Task to carry out: Give the count of lines in the records that contain the string "Squash", and write nothing but that number.

Records from a collection:
....

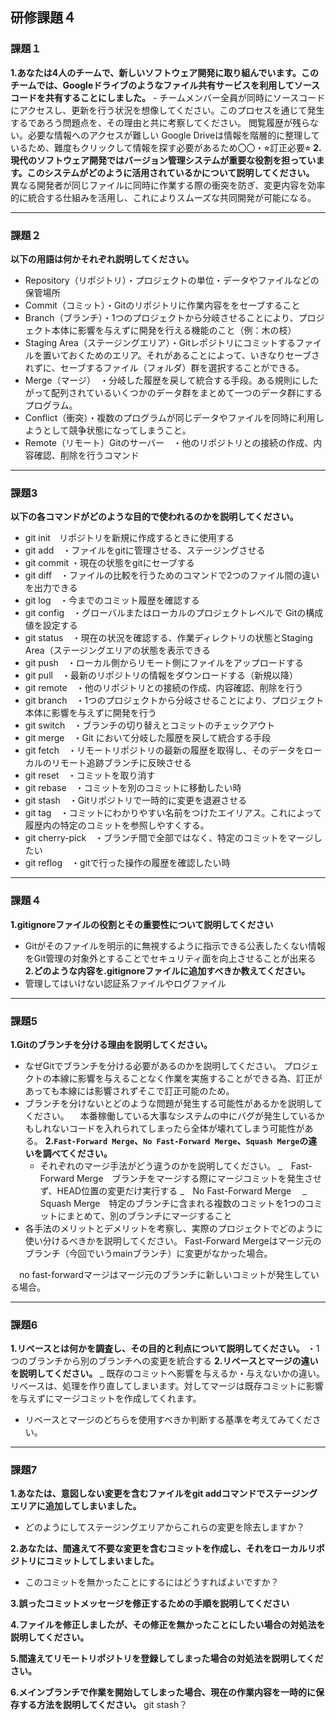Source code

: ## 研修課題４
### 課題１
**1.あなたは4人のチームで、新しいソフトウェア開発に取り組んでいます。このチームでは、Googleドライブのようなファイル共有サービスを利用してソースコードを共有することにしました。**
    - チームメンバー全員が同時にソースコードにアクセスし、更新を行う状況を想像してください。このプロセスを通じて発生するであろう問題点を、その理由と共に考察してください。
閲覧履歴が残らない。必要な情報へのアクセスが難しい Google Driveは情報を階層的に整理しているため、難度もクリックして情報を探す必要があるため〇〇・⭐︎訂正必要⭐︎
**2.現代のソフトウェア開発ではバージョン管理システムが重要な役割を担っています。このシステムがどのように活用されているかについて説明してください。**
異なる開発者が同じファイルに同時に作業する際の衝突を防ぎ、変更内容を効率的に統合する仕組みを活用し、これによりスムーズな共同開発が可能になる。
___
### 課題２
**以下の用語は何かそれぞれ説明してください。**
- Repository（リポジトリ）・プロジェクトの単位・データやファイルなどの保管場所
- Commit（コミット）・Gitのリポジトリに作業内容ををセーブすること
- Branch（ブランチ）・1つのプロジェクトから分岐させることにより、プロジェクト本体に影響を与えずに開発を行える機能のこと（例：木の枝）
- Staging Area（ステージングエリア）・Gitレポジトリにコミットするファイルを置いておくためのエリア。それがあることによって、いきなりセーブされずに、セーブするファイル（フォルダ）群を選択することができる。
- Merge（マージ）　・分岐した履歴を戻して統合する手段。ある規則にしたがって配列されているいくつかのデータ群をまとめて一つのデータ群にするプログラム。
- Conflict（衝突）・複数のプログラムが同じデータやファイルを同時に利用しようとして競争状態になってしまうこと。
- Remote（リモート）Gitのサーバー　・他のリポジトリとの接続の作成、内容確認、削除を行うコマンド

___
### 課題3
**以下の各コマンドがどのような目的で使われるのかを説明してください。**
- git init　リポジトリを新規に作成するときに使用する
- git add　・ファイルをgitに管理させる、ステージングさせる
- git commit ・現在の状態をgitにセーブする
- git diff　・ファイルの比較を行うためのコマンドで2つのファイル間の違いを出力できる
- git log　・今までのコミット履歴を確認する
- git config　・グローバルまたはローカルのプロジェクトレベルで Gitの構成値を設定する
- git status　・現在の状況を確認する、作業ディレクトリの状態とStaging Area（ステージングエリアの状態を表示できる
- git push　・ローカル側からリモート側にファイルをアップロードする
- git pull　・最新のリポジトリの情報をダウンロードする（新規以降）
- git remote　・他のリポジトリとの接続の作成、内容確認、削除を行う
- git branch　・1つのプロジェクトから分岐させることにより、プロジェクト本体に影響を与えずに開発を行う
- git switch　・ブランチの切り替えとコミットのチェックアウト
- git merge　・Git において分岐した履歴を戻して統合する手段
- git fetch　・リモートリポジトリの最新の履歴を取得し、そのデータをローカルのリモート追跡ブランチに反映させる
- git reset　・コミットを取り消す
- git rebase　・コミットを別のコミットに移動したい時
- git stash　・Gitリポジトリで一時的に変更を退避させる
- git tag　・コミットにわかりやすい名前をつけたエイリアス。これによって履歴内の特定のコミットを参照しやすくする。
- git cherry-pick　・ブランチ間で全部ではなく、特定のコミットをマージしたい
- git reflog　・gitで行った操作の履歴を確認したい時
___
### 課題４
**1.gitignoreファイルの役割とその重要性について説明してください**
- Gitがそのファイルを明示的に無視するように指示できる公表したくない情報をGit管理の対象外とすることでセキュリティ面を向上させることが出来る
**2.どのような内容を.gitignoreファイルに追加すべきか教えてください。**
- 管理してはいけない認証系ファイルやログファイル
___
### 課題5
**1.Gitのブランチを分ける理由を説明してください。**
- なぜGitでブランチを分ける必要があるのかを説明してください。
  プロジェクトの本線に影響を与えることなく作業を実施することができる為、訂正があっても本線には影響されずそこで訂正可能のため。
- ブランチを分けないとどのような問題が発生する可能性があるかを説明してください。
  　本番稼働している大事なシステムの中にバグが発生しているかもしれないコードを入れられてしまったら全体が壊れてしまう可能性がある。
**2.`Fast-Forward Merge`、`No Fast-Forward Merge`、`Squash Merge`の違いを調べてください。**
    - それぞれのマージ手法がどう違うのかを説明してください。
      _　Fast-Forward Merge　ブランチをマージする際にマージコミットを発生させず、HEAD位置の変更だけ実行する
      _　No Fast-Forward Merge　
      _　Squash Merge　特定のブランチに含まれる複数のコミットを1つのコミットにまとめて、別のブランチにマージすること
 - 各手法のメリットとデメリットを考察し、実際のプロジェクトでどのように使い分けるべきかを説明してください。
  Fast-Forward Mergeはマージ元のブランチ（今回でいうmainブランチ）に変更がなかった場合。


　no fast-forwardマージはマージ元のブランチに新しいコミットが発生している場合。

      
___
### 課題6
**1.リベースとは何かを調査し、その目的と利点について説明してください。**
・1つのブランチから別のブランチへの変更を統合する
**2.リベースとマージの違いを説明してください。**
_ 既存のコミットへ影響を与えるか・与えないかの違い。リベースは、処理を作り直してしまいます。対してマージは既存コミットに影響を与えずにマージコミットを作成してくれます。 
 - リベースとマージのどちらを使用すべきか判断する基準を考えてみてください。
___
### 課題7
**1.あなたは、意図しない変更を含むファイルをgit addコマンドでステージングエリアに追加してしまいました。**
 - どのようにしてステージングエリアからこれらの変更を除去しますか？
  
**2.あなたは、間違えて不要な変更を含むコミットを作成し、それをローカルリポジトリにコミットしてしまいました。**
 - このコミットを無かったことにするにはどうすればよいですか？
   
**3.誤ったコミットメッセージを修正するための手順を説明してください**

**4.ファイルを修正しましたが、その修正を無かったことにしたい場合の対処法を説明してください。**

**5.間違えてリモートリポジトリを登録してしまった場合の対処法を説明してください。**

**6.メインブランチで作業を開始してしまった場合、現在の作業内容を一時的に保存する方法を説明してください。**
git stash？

....

Answer area: 2